The majority of fundraising allocations now flow through re-ups to successor funds raised by managers with established LP relationships. New manager relationships are being initiated only where there is a genuinely compelling and differentiated case. The capital concentration trends that defined 2025 have carried into 2026 with little sign of abating. Through the middle of April, the 10 largest funds accounted for $60.2 billion—61.1% of total capital raised.
What makes this dynamic particularly worth examining is the paradox at its center: Capital is consolidating around the largest managers at precisely the moment their performance least justifies it.

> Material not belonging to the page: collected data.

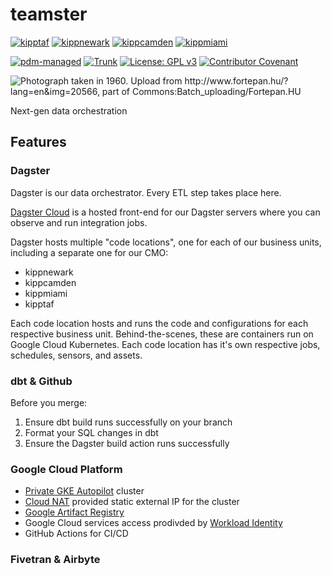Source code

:# teamster

[![kipptaf](https://github.com/TEAMSchools/teamster/actions/workflows/deploy-prod-kipptaf.yaml/badge.svg)](https://github.com/TEAMSchools/teamster/actions/workflows/deploy-prod-kipptaf.yaml)
[![kippnewark](https://github.com/TEAMSchools/teamster/actions/workflows/deploy-prod-kippnewark.yaml/badge.svg)](https://github.com/TEAMSchools/teamster/actions/workflows/deploy-prod-kippnewark.yaml)
[![kippcamden](https://github.com/TEAMSchools/teamster/actions/workflows/deploy-prod-kippcamden.yaml/badge.svg)](https://github.com/TEAMSchools/teamster/actions/workflows/deploy-prod-kippcamden.yaml)
[![kippmiami](https://github.com/TEAMSchools/teamster/actions/workflows/deploy-prod-kippmiami.yaml/badge.svg)](https://github.com/TEAMSchools/teamster/actions/workflows/deploy-prod-kippmiami.yaml)

[![pdm-managed](https://img.shields.io/badge/pdm-managed-blueviolet)](https://pdm.fming.dev)
[![Trunk](https://img.shields.io/badge/trunk-checked-brightgreen?logo=data:image/svg%2bxml;base64,PHN2ZyB4bWxucz0iaHR0cDovL3d3dy53My5vcmcvMjAwMC9zdmciIGZpbGw9Im5vbmUiIHN0cm9rZT0iI0ZGRiIgc3Ryb2tlLXdpZHRoPSIxMSIgdmlld0JveD0iMCAwIDEwMSAxMDEiPjxwYXRoIGQ9Ik01MC41IDk1LjVhNDUgNDUgMCAxIDAtNDUtNDVtNDUtMzBhMzAgMzAgMCAwIDAtMzAgMzBtNDUgMGExNSAxNSAwIDAgMC0zMCAwIi8+PC9zdmc+)](https://trunk.io)
[![License: GPL v3](https://img.shields.io/badge/License-GPLv3-blue.svg)](https://www.gnu.org/licenses/gpl-3.0)
[![Contributor Covenant](https://img.shields.io/badge/Contributor%20Covenant-2.1-4baaaa.svg)](CODE_OF_CONDUCT.md)

![Photograph taken in 1960. Upload from http://www.fortepan.hu/?lang=en&img=20566, part of Commons:Batch_uploading/Fortepan.HU
](https://upload.wikimedia.org/wikipedia/commons/e/e4/Chariot%2C_donkey%2C_coach%2C_dirt_road%2C_barrel%2C_hat%2C_teamster%2C_man%2C_garden%2C_village_Fortepan_20566.jpg)

Next-gen data orchestration

## Features

### Dagster

Dagster is our data orchestrator. Every ETL step takes place here.

[Dagster Cloud](https://kipptaf.dagster.cloud/) is a hosted front-end for our Dagster servers where
you can observe and run integration jobs.

Dagster hosts multiple "code locations", one for each of our business units, including a separate
one for our CMO:

- kippnewark
- kippcamden
- kippmiami
- kipptaf

Each code location hosts and runs the code and configurations for each respective business unit.
Behind-the-scenes, these are containers run on Google Cloud Kubernetes. Each code location has it's
own respective jobs, schedules, sensors, and assets.

### dbt & Github

Before you merge:

1. Ensure dbt build runs successfully on your branch
2. Format your SQL changes in dbt
3. Ensure the Dagster build action runs successfully

### Google Cloud Platform

- [Private GKE Autopilot](https://cloud.google.com/kubernetes-engine/docs/how-to/private-clusters#public_cp)
  cluster
- [Cloud NAT](https://cloud.google.com/nat/docs/gke-example#create-nat) provided static external IP
  for the cluster
- [Google Artifact Registry](https://cloud.google.com/artifact-registry/docs/docker/store-docker-container-images)
- Google Cloud services access prodivded by
  [Workload Identity](https://cloud.google.com/kubernetes-engine/docs/how-to/workload-identity#authenticating_to)
- GitHub Actions for CI/CD

### Fivetran & Airbyte
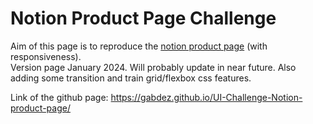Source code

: # Notion Product Page Challenge

Aim of this page is to reproduce the [notion product page](https://www.notion.so/product) (with responsiveness).  
Version page January 2024. Will probably update in near future.
Also adding some transition and train grid/flexbox css features.

Link of the github page: https://gabdez.github.io/UI-Challenge-Notion-product-page/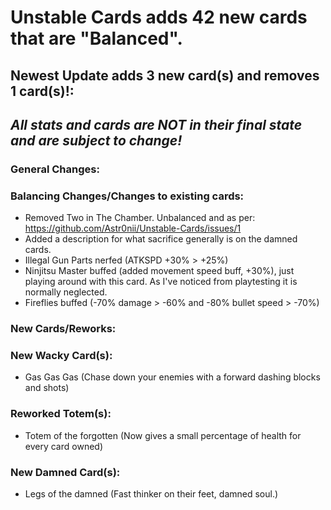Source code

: # Unstable Cards adds 42 new cards that are "Balanced".
## Newest Update adds 3 new card(s) and removes 1 card(s)!:
## *All stats and cards are NOT in their final state and are subject to change!*

### General Changes:


### Balancing Changes/Changes to existing cards:

- Removed Two in The Chamber. Unbalanced and as per: https://github.com/Astr0nii/Unstable-Cards/issues/1
- Added a description for what sacrifice generally is on the damned cards.
- Illegal Gun Parts nerfed (ATKSPD +30% > +25%)
- Ninjitsu Master buffed (added movement speed buff, +30%), just playing around with this card. As I've noticed from playtesting it is normally neglected.
- Fireflies buffed (-70% damage > -60% and -80% bullet speed > -70%)

### New Cards/Reworks:

### New Wacky Card(s):

- Gas Gas Gas (Chase down your enemies with a forward dashing blocks and shots)

### Reworked Totem(s):

- Totem of the forgotten (Now gives a small percentage of health for every card owned)

### New Damned Card(s):

- Legs of the damned (Fast thinker on their feet, damned soul.)
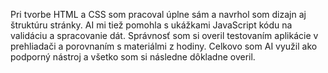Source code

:Pri tvorbe HTML a CSS som pracoval úplne sám a navrhol som dizajn aj štruktúru stránky. 
AI mi tiež pomohla s ukážkami JavaScript kódu na validáciu a spracovanie dát. 
Správnosť som si overil testovaním aplikácie v prehliadači a porovnaním s materiálmi z hodiny. 
Celkovo som AI využil ako podporný nástroj a všetko som si následne dôkladne overil.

Recent megafund returns have been ordinary by historical standards, and middle-market funds have demonstrated a consistent ability to outperform their larger counterparts over time—yet LP inflows continue to favor scale over performance.
As IRR dispersion between top- and bottom-quartile outcomes has tightened, breadth of platforms, co-investment access, and institutional comfort of a known relationship have become compelling differentiators in their own right—particularly in an environment where allocators are stretched thin, and the path of least resistance carries real organizational value.
The performance gap between top- and bottom-decile middle-market managers has historically hovered around 13 percentage points, nearly double the approximately seven-percentage-point spread seen among megafunds. In a more forgiving fundraising climate, performance might be the deciding factor. In this one, reliability and convenience are doing a lot of the work.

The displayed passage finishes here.